◆ Materials provided:
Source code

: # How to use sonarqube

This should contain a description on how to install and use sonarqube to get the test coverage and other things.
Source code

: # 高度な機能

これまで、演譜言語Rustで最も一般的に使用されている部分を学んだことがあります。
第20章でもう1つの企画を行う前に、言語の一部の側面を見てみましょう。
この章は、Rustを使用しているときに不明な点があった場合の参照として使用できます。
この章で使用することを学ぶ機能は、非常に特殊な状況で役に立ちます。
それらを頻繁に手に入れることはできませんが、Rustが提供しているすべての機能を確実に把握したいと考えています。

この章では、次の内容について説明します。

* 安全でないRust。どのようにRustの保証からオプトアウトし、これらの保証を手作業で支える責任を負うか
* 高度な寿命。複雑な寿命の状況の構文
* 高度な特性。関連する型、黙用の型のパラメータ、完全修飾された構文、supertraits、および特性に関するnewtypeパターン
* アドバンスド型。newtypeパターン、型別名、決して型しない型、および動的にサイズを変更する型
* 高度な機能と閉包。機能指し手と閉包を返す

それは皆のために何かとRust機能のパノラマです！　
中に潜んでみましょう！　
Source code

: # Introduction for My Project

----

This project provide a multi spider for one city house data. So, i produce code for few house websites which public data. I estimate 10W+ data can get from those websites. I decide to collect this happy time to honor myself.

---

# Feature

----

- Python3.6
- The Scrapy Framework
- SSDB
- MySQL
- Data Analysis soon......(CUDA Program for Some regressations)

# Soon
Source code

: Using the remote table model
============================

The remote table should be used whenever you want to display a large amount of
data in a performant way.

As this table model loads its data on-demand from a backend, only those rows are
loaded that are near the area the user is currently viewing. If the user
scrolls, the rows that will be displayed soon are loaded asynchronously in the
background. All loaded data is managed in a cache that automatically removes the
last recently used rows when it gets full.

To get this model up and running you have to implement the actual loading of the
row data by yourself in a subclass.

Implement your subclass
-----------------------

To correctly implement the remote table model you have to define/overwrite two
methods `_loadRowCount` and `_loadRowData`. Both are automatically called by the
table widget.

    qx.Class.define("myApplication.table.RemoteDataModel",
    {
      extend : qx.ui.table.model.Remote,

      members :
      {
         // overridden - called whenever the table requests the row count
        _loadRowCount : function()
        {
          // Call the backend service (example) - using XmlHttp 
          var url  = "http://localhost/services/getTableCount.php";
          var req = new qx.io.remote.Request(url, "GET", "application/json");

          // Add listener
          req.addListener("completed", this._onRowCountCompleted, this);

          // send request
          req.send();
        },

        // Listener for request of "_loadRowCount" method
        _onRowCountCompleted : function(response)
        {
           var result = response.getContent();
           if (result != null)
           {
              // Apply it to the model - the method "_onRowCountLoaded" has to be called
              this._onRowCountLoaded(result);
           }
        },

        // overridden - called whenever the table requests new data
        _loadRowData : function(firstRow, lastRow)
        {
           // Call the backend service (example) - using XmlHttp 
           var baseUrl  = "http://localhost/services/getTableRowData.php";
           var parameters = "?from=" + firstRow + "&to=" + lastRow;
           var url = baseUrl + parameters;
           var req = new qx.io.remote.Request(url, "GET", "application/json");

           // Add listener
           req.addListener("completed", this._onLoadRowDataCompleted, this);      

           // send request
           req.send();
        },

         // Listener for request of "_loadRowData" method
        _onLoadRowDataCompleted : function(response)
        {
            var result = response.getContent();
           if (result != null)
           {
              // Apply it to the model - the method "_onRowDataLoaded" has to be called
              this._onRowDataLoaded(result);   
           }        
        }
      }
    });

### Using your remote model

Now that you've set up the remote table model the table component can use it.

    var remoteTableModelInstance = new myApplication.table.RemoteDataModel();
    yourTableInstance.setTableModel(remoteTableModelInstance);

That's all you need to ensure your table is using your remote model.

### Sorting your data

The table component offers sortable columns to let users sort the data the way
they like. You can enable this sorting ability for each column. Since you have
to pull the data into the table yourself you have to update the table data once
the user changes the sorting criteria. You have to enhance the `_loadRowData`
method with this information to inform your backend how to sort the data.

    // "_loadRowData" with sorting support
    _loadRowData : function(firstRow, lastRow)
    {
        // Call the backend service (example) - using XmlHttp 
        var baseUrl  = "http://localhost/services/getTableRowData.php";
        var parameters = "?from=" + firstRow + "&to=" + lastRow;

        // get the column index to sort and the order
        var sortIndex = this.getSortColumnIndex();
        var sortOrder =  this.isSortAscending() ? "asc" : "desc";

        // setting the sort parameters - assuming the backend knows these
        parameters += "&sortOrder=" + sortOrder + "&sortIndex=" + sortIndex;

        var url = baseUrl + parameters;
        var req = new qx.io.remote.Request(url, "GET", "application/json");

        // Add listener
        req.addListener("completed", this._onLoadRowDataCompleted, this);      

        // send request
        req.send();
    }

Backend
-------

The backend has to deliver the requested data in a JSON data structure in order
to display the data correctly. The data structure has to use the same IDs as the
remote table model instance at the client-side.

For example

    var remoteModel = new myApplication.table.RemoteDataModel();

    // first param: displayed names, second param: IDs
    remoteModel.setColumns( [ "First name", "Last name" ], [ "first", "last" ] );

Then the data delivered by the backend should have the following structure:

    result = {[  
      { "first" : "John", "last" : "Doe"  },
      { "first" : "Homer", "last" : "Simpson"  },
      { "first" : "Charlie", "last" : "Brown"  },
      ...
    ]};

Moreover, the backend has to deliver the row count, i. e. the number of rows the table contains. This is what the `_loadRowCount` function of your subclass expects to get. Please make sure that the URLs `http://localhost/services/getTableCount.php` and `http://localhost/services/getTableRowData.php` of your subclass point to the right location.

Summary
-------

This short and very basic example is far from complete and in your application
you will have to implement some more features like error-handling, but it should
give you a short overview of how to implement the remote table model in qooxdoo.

◆ Task to complete: The response must contain exactly the lines from the one with "This short and" to the end of the entries above, both included, and nothing more.

◆ Task answer:
This short and very basic example is far from complete and in your application
you will have to implement some more features like error-handling, but it should
give you a short overview of how to implement the remote table model in qooxdoo.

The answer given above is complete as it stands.